WORK REQUEST: If a record below holds a picture, leave the picture out and copy the rest exactly.

START SUPPLIED MATERIAL

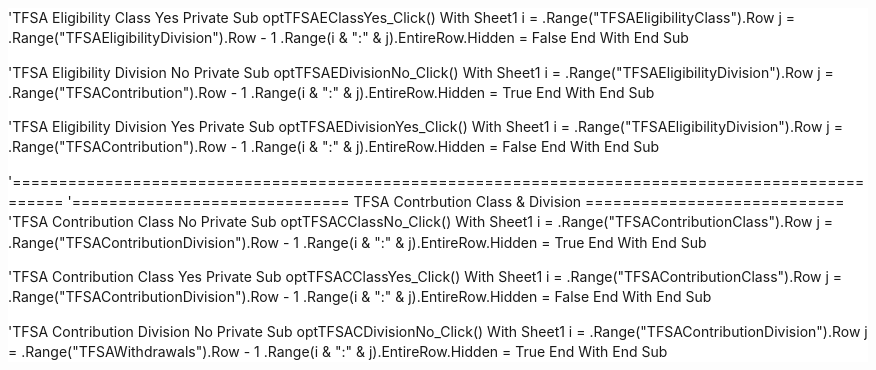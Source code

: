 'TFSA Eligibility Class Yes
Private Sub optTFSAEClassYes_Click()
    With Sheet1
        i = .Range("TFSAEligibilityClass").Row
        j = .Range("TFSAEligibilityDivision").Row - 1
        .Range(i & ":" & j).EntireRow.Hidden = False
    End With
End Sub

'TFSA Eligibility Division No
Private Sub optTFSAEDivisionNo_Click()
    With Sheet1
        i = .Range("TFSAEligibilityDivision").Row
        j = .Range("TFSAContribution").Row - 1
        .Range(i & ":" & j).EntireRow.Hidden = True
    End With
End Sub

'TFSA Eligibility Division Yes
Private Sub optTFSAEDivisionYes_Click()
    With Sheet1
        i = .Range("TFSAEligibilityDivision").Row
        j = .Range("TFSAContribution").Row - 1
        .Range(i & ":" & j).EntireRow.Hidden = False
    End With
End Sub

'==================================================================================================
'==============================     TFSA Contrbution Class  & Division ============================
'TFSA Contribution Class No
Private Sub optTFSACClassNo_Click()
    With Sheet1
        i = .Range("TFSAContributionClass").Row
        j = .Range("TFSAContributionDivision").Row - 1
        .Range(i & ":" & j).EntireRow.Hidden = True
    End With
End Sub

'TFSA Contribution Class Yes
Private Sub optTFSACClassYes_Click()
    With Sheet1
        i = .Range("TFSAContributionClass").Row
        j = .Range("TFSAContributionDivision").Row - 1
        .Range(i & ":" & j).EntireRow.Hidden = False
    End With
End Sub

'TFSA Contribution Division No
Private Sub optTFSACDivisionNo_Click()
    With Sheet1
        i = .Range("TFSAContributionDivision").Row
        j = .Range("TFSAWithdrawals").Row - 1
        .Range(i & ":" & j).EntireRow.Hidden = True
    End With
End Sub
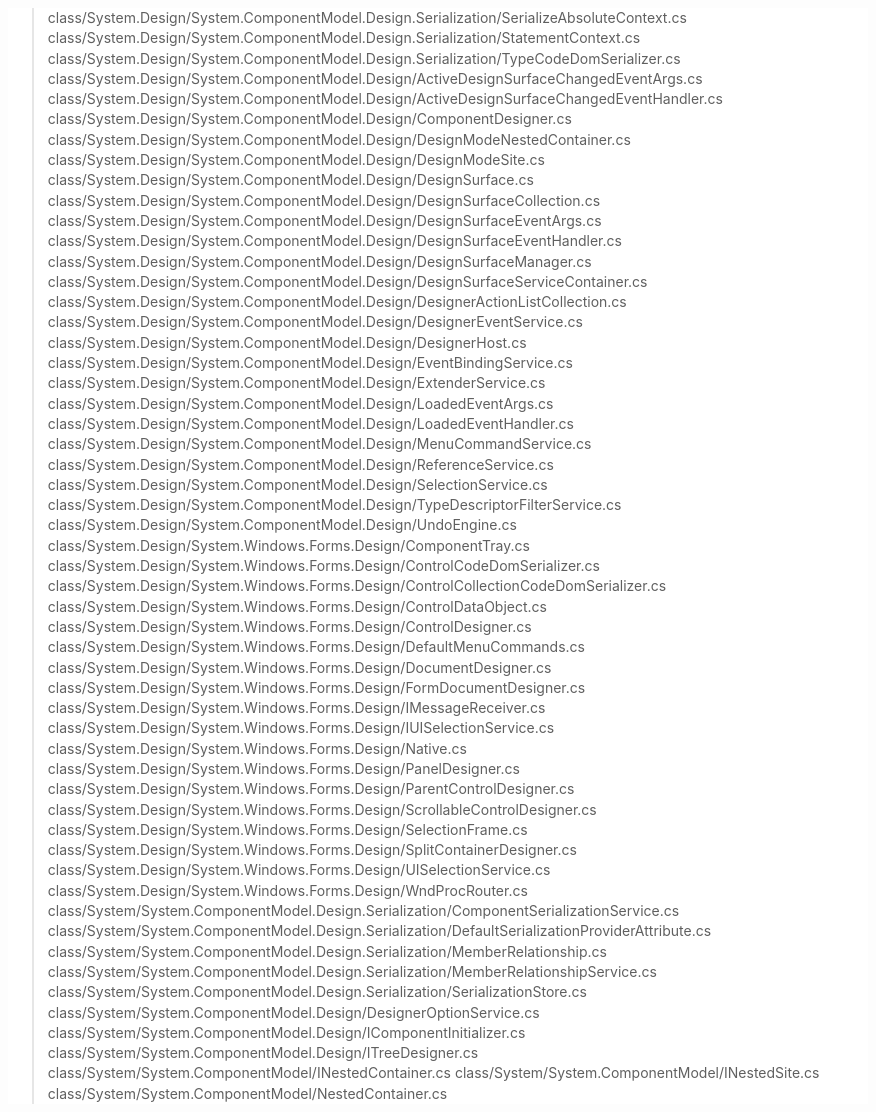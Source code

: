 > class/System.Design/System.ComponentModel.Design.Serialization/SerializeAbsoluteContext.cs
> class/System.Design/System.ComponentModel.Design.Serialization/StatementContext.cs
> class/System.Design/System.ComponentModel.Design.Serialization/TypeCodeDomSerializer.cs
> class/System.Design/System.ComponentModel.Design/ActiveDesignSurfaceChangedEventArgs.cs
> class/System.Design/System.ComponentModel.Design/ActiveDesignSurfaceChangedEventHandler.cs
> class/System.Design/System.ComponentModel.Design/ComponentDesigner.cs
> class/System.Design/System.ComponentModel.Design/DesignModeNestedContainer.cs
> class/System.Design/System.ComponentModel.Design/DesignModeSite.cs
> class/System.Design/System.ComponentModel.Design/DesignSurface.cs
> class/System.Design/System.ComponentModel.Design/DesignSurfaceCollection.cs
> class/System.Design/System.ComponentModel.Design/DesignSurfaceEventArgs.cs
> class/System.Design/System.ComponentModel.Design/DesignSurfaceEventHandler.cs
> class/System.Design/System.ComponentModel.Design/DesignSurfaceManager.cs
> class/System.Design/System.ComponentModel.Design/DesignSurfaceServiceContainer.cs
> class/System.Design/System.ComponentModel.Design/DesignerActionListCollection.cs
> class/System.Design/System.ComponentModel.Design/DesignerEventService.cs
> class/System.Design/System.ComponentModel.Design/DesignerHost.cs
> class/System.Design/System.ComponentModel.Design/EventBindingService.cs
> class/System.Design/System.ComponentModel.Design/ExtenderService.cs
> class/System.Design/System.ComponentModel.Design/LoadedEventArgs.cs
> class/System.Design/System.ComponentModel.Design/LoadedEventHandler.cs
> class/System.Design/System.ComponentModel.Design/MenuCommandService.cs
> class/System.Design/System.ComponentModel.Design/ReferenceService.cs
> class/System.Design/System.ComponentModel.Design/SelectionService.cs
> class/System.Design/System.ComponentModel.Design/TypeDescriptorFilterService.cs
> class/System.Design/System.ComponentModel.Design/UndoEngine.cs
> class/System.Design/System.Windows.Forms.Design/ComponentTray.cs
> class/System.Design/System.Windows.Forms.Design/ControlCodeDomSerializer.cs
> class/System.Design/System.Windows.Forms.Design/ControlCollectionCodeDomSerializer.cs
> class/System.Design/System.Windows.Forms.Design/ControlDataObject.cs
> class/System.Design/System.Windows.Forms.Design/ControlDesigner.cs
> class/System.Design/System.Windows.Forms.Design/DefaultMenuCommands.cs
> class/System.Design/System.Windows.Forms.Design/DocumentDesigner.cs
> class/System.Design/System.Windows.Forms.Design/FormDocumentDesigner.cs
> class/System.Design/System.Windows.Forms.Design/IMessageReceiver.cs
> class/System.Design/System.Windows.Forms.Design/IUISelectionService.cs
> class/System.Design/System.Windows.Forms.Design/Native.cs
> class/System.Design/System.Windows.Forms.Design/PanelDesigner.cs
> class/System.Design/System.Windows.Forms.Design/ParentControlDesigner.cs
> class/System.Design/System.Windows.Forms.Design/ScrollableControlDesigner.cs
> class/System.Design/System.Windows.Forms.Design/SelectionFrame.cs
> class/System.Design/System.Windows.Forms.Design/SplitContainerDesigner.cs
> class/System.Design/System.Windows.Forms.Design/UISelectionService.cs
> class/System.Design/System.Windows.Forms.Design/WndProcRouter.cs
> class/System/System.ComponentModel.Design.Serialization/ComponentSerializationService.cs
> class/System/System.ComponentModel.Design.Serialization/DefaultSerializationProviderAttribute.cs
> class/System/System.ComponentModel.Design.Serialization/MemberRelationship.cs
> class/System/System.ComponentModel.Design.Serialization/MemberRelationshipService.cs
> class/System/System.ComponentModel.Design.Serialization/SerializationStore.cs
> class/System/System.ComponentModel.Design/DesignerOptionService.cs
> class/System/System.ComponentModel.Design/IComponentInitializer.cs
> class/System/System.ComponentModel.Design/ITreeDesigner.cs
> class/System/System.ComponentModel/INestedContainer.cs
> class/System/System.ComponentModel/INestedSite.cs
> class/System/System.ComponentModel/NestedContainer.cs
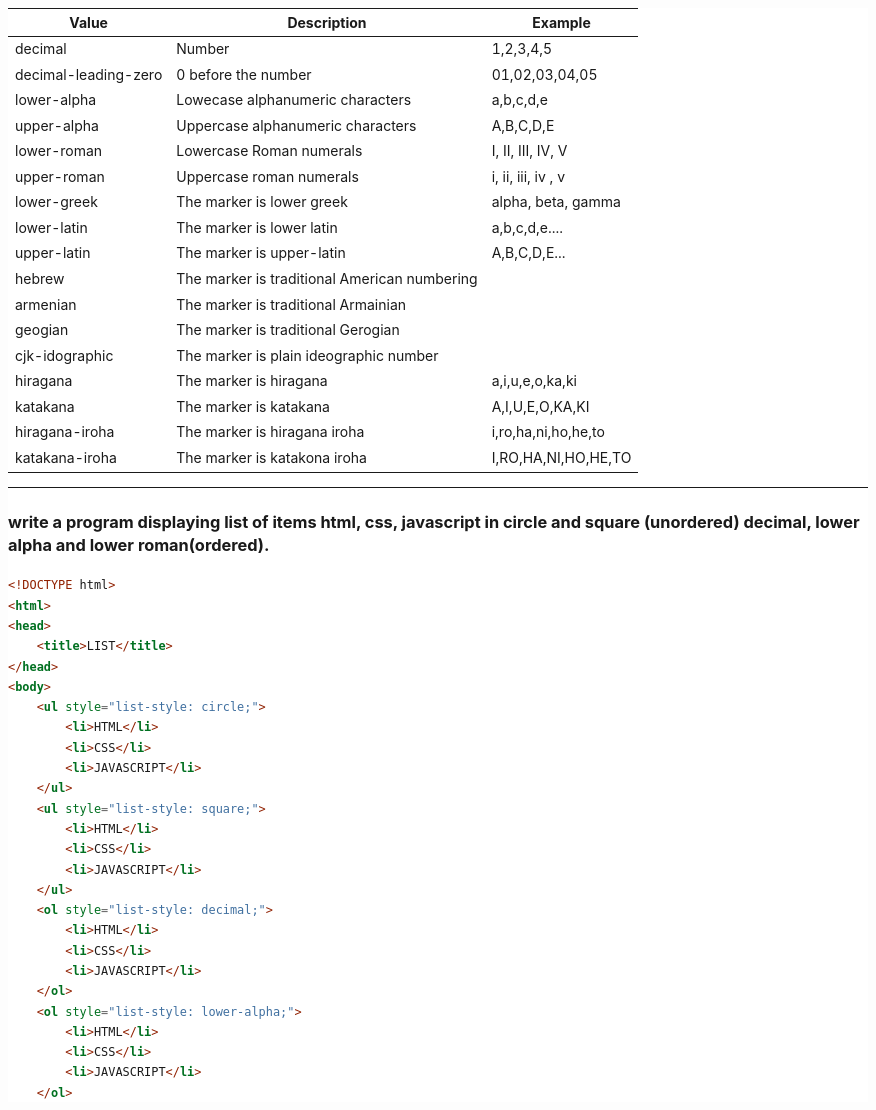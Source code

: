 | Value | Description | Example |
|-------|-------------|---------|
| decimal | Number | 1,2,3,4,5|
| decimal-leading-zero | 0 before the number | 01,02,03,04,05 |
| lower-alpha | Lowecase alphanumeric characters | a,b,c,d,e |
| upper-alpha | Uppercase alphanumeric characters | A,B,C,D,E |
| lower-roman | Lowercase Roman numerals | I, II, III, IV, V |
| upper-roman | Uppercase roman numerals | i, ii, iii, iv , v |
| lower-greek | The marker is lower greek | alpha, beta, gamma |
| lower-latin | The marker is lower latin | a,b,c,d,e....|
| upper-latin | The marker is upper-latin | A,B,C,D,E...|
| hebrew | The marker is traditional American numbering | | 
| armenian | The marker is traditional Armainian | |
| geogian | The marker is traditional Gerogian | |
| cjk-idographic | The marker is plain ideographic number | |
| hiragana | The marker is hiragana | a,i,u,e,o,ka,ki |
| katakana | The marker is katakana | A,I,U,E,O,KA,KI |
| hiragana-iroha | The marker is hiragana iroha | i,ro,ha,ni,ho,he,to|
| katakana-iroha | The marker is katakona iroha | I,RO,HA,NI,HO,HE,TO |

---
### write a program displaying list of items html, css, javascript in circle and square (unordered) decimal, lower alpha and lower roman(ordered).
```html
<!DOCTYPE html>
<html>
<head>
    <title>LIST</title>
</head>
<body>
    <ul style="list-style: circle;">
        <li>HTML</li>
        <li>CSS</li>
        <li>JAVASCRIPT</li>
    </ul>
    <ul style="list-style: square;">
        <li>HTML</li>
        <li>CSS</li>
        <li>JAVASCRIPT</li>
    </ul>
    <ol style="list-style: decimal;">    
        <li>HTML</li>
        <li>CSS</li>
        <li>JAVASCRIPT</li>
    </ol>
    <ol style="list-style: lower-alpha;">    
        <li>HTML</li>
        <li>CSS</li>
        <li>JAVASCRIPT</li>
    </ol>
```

END SUPPLIED MATERIAL

SOLUTION FOR THIS TASK:
Source code

: 'TFSA Eligibility Class Yes
Private Sub optTFSAEClassYes_Click()
    With Sheet1
        i = .Range("TFSAEligibilityClass").Row
        j = .Range("TFSAEligibilityDivision").Row - 1
        .Range(i & ":" & j).EntireRow.Hidden = False
    End With
End Sub

'TFSA Eligibility Division No
Private Sub optTFSAEDivisionNo_Click()
    With Sheet1
        i = .Range("TFSAEligibilityDivision").Row
        j = .Range("TFSAContribution").Row - 1
        .Range(i & ":" & j).EntireRow.Hidden = True
    End With
End Sub

'TFSA Eligibility Division Yes
Private Sub optTFSAEDivisionYes_Click()
    With Sheet1
        i = .Range("TFSAEligibilityDivision").Row
        j = .Range("TFSAContribution").Row - 1
        .Range(i & ":" & j).EntireRow.Hidden = False
    End With
End Sub

'==================================================================================================
'==============================     TFSA Contrbution Class  & Division ============================
'TFSA Contribution Class No
Private Sub optTFSACClassNo_Click()
    With Sheet1
        i = .Range("TFSAContributionClass").Row
        j = .Range("TFSAContributionDivision").Row - 1
        .Range(i & ":" & j).EntireRow.Hidden = True
    End With
End Sub

'TFSA Contribution Class Yes
Private Sub optTFSACClassYes_Click()
    With Sheet1
        i = .Range("TFSAContributionClass").Row
        j = .Range("TFSAContributionDivision").Row - 1
        .Range(i & ":" & j).EntireRow.Hidden = False
    End With
End Sub

'TFSA Contribution Division No
Private Sub optTFSACDivisionNo_Click()
    With Sheet1
        i = .Range("TFSAContributionDivision").Row
        j = .Range("TFSAWithdrawals").Row - 1
        .Range(i & ":" & j).EntireRow.Hidden = True
    End With
End Sub
Source code

: > class/System.Design/System.ComponentModel.Design.Serialization/SerializeAbsoluteContext.cs
> class/System.Design/System.ComponentModel.Design.Serialization/StatementContext.cs
> class/System.Design/System.ComponentModel.Design.Serialization/TypeCodeDomSerializer.cs
> class/System.Design/System.ComponentModel.Design/ActiveDesignSurfaceChangedEventArgs.cs
> class/System.Design/System.ComponentModel.Design/ActiveDesignSurfaceChangedEventHandler.cs
> class/System.Design/System.ComponentModel.Design/ComponentDesigner.cs
> class/System.Design/System.ComponentModel.Design/DesignModeNestedContainer.cs
> class/System.Design/System.ComponentModel.Design/DesignModeSite.cs
> class/System.Design/System.ComponentModel.Design/DesignSurface.cs
> class/System.Design/System.ComponentModel.Design/DesignSurfaceCollection.cs
> class/System.Design/System.ComponentModel.Design/DesignSurfaceEventArgs.cs
> class/System.Design/System.ComponentModel.Design/DesignSurfaceEventHandler.cs
> class/System.Design/System.ComponentModel.Design/DesignSurfaceManager.cs
> class/System.Design/System.ComponentModel.Design/DesignSurfaceServiceContainer.cs
> class/System.Design/System.ComponentModel.Design/DesignerActionListCollection.cs
> class/System.Design/System.ComponentModel.Design/DesignerEventService.cs
> class/System.Design/System.ComponentModel.Design/DesignerHost.cs
> class/System.Design/System.ComponentModel.Design/EventBindingService.cs
> class/System.Design/System.ComponentModel.Design/ExtenderService.cs
> class/System.Design/System.ComponentModel.Design/LoadedEventArgs.cs
> class/System.Design/System.ComponentModel.Design/LoadedEventHandler.cs
> class/System.Design/System.ComponentModel.Design/MenuCommandService.cs
> class/System.Design/System.ComponentModel.Design/ReferenceService.cs
> class/System.Design/System.ComponentModel.Design/SelectionService.cs
> class/System.Design/System.ComponentModel.Design/TypeDescriptorFilterService.cs
> class/System.Design/System.ComponentModel.Design/UndoEngine.cs
> class/System.Design/System.Windows.Forms.Design/ComponentTray.cs
> class/System.Design/System.Windows.Forms.Design/ControlCodeDomSerializer.cs
> class/System.Design/System.Windows.Forms.Design/ControlCollectionCodeDomSerializer.cs
> class/System.Design/System.Windows.Forms.Design/ControlDataObject.cs
> class/System.Design/System.Windows.Forms.Design/ControlDesigner.cs
> class/System.Design/System.Windows.Forms.Design/DefaultMenuCommands.cs
> class/System.Design/System.Windows.Forms.Design/DocumentDesigner.cs
> class/System.Design/System.Windows.Forms.Design/FormDocumentDesigner.cs
> class/System.Design/System.Windows.Forms.Design/IMessageReceiver.cs
> class/System.Design/System.Windows.Forms.Design/IUISelectionService.cs
> class/System.Design/System.Windows.Forms.Design/Native.cs
> class/System.Design/System.Windows.Forms.Design/PanelDesigner.cs
> class/System.Design/System.Windows.Forms.Design/ParentControlDesigner.cs
> class/System.Design/System.Windows.Forms.Design/ScrollableControlDesigner.cs
> class/System.Design/System.Windows.Forms.Design/SelectionFrame.cs
> class/System.Design/System.Windows.Forms.Design/SplitContainerDesigner.cs
> class/System.Design/System.Windows.Forms.Design/UISelectionService.cs
> class/System.Design/System.Windows.Forms.Design/WndProcRouter.cs
> class/System/System.ComponentModel.Design.Serialization/ComponentSerializationService.cs
> class/System/System.ComponentModel.Design.Serialization/DefaultSerializationProviderAttribute.cs
> class/System/System.ComponentModel.Design.Serialization/MemberRelationship.cs
> class/System/System.ComponentModel.Design.Serialization/MemberRelationshipService.cs
> class/System/System.ComponentModel.Design.Serialization/SerializationStore.cs
> class/System/System.ComponentModel.Design/DesignerOptionService.cs
> class/System/System.ComponentModel.Design/IComponentInitializer.cs
> class/System/System.ComponentModel.Design/ITreeDesigner.cs
> class/System/System.ComponentModel/INestedContainer.cs
> class/System/System.ComponentModel/INestedSite.cs
> class/System/System.ComponentModel/NestedContainer.cs
Source code

: | Value | Description | Example |
|-------|-------------|---------|
| decimal | Number | 1,2,3,4,5|
| decimal-leading-zero | 0 before the number | 01,02,03,04,05 |
| lower-alpha | Lowecase alphanumeric characters | a,b,c,d,e |
| upper-alpha | Uppercase alphanumeric characters | A,B,C,D,E |
| lower-roman | Lowercase Roman numerals | I, II, III, IV, V |
| upper-roman | Uppercase roman numerals | i, ii, iii, iv , v |
| lower-greek | The marker is lower greek | alpha, beta, gamma |
| lower-latin | The marker is lower latin | a,b,c,d,e....|
| upper-latin | The marker is upper-latin | A,B,C,D,E...|
| hebrew | The marker is traditional American numbering | | 
| armenian | The marker is traditional Armainian | |
| geogian | The marker is traditional Gerogian | |
| cjk-idographic | The marker is plain ideographic number | |
| hiragana | The marker is hiragana | a,i,u,e,o,ka,ki |
| katakana | The marker is katakana | A,I,U,E,O,KA,KI |
| hiragana-iroha | The marker is hiragana iroha | i,ro,ha,ni,ho,he,to|
| katakana-iroha | The marker is katakona iroha | I,RO,HA,NI,HO,HE,TO |

---
### write a program displaying list of items html, css, javascript in circle and square (unordered) decimal, lower alpha and lower roman(ordered).
```html
<!DOCTYPE html>
<html>
<head>
    <title>LIST</title>
</head>
<body>
    <ul style="list-style: circle;">
        <li>HTML</li>
        <li>CSS</li>
        <li>JAVASCRIPT</li>
    </ul>
    <ul style="list-style: square;">
        <li>HTML</li>
        <li>CSS</li>
        <li>JAVASCRIPT</li>
    </ul>
    <ol style="list-style: decimal;">    
        <li>HTML</li>
        <li>CSS</li>
        <li>JAVASCRIPT</li>
    </ol>
    <ol style="list-style: lower-alpha;">    
        <li>HTML</li>
        <li>CSS</li>
        <li>JAVASCRIPT</li>
    </ol>
```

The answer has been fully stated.